出向
Q. 今日、関連会社や企業グループの間では、出向が頻繁に実施されています。当社の就業規則でも、「会社は、業務上必要があるときは、出向を命ずることがある」と定めています。このように就業規則に包括的な出向命令権を規定することによって、これが労働契約の内容となり、あたかも配転と同じように従業員に命令することができるのでしょうか。 |
A. 出向は、配置転換と異なり、企業間の人事異動であり、労務の提供先が異なります。したがって、原則として従業員の同意が必要です。民法625条1項は、使用者は、労働者の承諾がなければ、使用者としての権利を第三者に譲渡することはできないと定めています。

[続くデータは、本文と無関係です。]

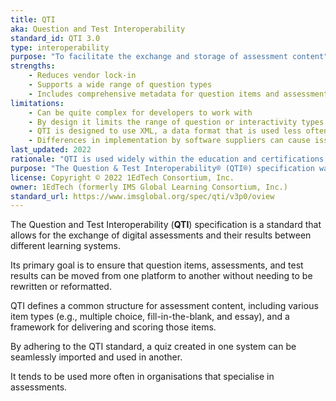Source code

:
```yaml
---
title: QTI
aka: Question and Test Interoperability
standard_id: QTI 3.0
type: interoperability
purpose: "To facilitate the exchange and storage of assessment content"
strengths:
    - Reduces vendor lock-in
    - Supports a wide range of question types
    - Includes comprehensive metadata for question items and assessments
limitations:
    - Can be quite complex for developers to work with
    - By design it limits the range of question or interactivity types available to assessment designers
    - QTI is designed to use XML, a data format that is used less often these days
    - Differences in implementation by software suppliers can cause issues
last_updated: 2022
rationale: "QTI is used widely within the education and certifications markets"
purpose: "The Question & Test Interoperability® (QTI®) specification was created to facilitate the exchange and storage of assessment content."
license: Copyright © 2022 1EdTech Consortium, Inc.
owner: 1EdTech (formerly IMS Global Learning Consortium, Inc.)
standard_url: https://www.imsglobal.org/spec/qti/v3p0/oview
---
```

The Question and Test Interoperability (**QTI**) specification is a standard that allows for the exchange of digital assessments and their results between different learning systems. 

Its primary goal is to ensure that question items, assessments, and test results can be moved from one platform to another without needing to be rewritten or reformatted.

QTI defines a common structure for assessment content, including various item types (e.g., multiple choice, fill-in-the-blank, and essay), and a framework for delivering and scoring those items.

By adhering to the QTI standard, a quiz created in one system can be seamlessly imported and used in another.

It tends to be used more often in organisations that specialise in assessments.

ただし、出向制度の普及により、同意の内容や要件が変容していることも事実です。 |
◆出向の意義
出向とは、雇用先企業の命令を受けて、他企業で業務に従事すること。いわば企業外への人事異動であり、この点で、同一企業内の人事異動である配転や転勤と異なっています。

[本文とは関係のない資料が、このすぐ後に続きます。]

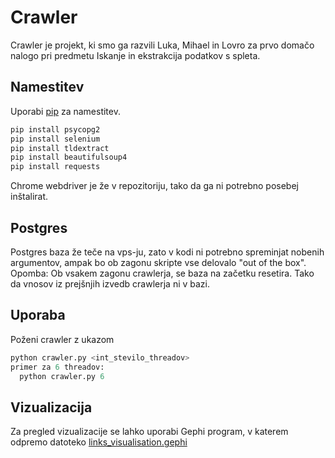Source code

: # Crawler

Crawler je projekt, ki smo ga razvili Luka, Mihael in Lovro za prvo domačo nalogo pri predmetu Iskanje in ekstrakcija podatkov s spleta.


## Namestitev

Uporabi [pip](https://pip.pypa.io/en/stable/) za namestitev.

```bash
pip install psycopg2
pip install selenium
pip install tldextract
pip install beautifulsoup4
pip install requests
```
Chrome webdriver je že v repozitoriju, tako da ga ni potrebno posebej inštalirat.
## Postgres

Postgres baza že teče na vps-ju, zato v kodi ni potrebno spreminjat nobenih argumentov, ampak bo ob zagonu skripte vse delovalo "out of the box".   
Opomba: Ob vsakem zagonu crawlerja, se baza na začetku resetira. Tako da vnosov iz prejšnjih izvedb crawlerja ni v bazi.

## Uporaba

Poženi crawler z ukazom 
```python
python crawler.py <int_stevilo_threadov>
primer za 6 threadov:
  python crawler.py 6
```

## Vizualizacija

Za pregled vizualizacije se lahko uporabi Gephi program, v katerem odpremo datoteko [links_visualisation.gephi](/links_visualisation.gephi)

また出向は、出向元との労働契約を維持したまま出向先で労務を提供するものであり(在籍出向)、出向元と労働契約を解消して出向先と労働契約を締結する転籍(移籍出向)とも異なります。
つまり、雇用管理の一環をなす人事異動は、大きく分けて、企業内人事異動(配転、転勤)と、企業外人事異動(出向、転籍)に分けることができるのです。
今日、出向は関連会社への経営・技術指導や従業員の人材育成、あるいは雇用調整などを目的として、とりわけ大企業では日常的に行われています。
◆出向命令の要件と限界
かつての判例は、従業員の個別的同意なしに出向を命ずることはできないと考えていました。なぜなら、出向は労務提供の相手方が変更され、従業員にとって労働条件の不利益を生ずる可能性があるからです。使用者の地位の移転について労働者の承諾を必要とする民法の古典的契約理論(625条)もその根拠とされました。
しかし、その後、出向が増加するとともに、就業規則や出向規程が整備され、従業員の不利益を防止する措置が実施されて、従業員にも容認されるという経緯をたどります。
こうして、今日の判例は、就業規則や労働協約、出向規程に出向命令権の包括的規定があるか、または採用に際して関連会社等への出向を命じることがある旨の明確な説明と同意があれば、出向命令権を認めています。
ただし、配転命令の場合と同様に、出向命令が権利の濫用とならないことが必要です(労働契約法14条)。つまり、当該出向の業務上の必要性と従業員の被る不利益とが比較衝量されることになるのです。
◆出向中の労働関係
出向元と出向先の間では、出向期間、賃金の支払い、社会保険の取扱い等について出向協定が締結されます。出向従業員は、出向元・出向先双方と二重の契約関係にあるのです。
賃金の支払いについては、出向元が賃金を支払い続け、出向先が自己の負担すべき賃金額を出向元へ分担金として支払う方法と、出向先が支払い、出向元が自己の基準により差額を補填する方法があります。前者の場合には、通常、社会保険(健康保険、厚生年金保険)や雇用保険は出向元で継続しますが、労災保険は出向先で適用させます。
出向元と出向従業員には、基本的労働契約関係が存続しています。したがって、出向元は、解雇権、懲戒解雇権、復帰命令権などを保持します。
一方、出向先と出向労働者間では、労務の提供関係が生じ、出向先による指揮命令や服務規律を受けることになります。